Kanchipuram: For the weavers of Kanchipuram, the darkness has now become a part of their daily life. With a massive six-eight hour power cut everyday, business in the silk capital of India is taking a massive hit. And due to decline in production, the weavers are now forced to move to other lucrative professions.
With most weaving units set up within their own houses the weavers are forced to depend on either sunlight or other small lights to do their job. For weavers like 48-year-old Venkatesan, there's little choice. He's been weaving for more than 30 years and knows no other work. "Before this electricity problem, we were weaving around three-four heavy sarees a month and would get Rs 4000 per saree but now we are not able to weave even two full sarees," he says.
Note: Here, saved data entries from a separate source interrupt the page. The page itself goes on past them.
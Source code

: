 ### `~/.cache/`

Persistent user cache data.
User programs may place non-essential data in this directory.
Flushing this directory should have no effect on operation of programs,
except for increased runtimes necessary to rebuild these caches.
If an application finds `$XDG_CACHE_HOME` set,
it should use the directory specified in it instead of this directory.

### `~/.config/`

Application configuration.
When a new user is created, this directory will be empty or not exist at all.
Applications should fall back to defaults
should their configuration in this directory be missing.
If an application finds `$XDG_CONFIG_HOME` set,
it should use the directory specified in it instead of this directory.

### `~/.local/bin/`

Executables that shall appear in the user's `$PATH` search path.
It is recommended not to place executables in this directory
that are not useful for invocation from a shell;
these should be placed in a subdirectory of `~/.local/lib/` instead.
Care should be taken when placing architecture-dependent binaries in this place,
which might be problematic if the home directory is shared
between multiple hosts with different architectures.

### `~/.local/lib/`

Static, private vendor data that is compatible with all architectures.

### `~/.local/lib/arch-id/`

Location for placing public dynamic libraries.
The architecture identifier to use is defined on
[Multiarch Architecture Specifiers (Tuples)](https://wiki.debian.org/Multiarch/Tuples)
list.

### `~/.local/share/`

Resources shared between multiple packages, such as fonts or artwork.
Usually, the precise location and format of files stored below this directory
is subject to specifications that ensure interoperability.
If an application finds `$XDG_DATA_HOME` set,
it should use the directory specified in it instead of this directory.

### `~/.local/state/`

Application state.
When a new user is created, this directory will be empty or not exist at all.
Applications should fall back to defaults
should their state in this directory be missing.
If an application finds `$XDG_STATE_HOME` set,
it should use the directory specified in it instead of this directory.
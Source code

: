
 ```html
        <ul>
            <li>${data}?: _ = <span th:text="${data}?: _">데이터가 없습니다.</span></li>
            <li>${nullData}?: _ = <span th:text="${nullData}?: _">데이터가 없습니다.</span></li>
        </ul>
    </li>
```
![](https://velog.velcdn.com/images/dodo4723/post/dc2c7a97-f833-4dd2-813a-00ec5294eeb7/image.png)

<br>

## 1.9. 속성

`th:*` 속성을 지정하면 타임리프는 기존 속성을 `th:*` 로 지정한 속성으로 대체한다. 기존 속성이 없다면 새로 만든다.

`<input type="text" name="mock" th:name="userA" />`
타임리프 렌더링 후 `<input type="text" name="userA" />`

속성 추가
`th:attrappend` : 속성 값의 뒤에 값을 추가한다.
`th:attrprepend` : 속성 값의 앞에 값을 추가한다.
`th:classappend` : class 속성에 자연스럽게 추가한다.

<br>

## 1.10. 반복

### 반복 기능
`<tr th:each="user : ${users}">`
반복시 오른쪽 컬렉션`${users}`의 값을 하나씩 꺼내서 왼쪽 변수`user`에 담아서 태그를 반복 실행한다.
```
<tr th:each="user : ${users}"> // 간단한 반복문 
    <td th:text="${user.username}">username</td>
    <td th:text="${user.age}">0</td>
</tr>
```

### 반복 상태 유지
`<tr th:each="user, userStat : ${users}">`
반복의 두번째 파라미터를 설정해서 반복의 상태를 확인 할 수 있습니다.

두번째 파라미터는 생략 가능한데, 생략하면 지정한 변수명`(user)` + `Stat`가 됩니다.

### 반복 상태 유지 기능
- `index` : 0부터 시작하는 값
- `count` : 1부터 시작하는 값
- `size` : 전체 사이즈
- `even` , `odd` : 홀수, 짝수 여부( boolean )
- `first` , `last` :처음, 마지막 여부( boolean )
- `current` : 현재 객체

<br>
Kanchipuram is home to more than 40000 weavers and the weaving industry is said to have suffered a production loss of as high as 60 per cent thanks to the acute power crisis. This year alone, the cooperative societies have suffered a Rs 30 crore production loss.
E Muthukumar, the General Secretary of the Tamil Nadu Handloom Weavers Federation Workers Union, says, "Ten years ago, we were earning around Rs 80 crore in Cooperatives Society and it even increased to around Rs 110 crore but now it has been reduced to just Rs 40 crore. Several of our weavers have moved over to other professions."
For a state that's suffering a 4000 MW deficit, it appears that the power outages are likely to continue for a long time to come. And despite several assurances from Chief Minister Jayalalithaa, there has been little improvement on the ground.
For the weavers of Kanchipuram, the power crisis is a curse that's affecting both their lives and their livelihood. And they fear that if the power situation doesn't improve, they would be forced to move over to other occupations and the silk city may have to lose its title soon.